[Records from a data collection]

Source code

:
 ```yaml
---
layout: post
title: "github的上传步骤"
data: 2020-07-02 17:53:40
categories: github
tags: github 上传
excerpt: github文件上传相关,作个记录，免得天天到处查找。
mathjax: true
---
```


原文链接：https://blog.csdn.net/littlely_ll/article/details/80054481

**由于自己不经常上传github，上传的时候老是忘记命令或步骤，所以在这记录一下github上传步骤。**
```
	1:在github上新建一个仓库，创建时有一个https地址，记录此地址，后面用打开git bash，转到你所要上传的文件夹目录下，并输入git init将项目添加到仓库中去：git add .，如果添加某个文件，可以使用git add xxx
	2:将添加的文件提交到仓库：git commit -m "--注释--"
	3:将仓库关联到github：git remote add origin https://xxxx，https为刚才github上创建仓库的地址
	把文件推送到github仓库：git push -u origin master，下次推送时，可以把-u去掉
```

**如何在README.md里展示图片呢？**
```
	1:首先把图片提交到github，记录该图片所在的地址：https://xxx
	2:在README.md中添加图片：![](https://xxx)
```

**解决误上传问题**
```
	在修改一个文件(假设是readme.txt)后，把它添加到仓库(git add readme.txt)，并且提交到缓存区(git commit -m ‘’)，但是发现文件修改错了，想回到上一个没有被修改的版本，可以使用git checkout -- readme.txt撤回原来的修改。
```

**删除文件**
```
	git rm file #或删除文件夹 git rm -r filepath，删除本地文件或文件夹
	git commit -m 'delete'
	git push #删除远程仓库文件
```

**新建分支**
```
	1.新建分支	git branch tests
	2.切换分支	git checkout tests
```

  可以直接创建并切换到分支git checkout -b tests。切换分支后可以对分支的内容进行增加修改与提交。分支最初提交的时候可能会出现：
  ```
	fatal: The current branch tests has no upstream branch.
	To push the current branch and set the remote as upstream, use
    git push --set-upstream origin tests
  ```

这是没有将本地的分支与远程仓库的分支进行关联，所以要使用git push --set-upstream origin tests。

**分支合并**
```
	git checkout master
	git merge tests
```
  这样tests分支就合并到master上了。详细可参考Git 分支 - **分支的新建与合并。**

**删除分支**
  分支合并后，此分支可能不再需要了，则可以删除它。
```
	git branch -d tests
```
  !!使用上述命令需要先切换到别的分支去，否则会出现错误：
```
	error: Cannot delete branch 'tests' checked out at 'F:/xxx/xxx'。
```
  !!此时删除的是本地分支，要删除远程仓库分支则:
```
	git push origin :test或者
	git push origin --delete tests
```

__YOUR OBJECTIVE__. Would you count the lines in the entries that hold "upstream" and reply with only the count?

__WRITTEN SOLUTION__. 4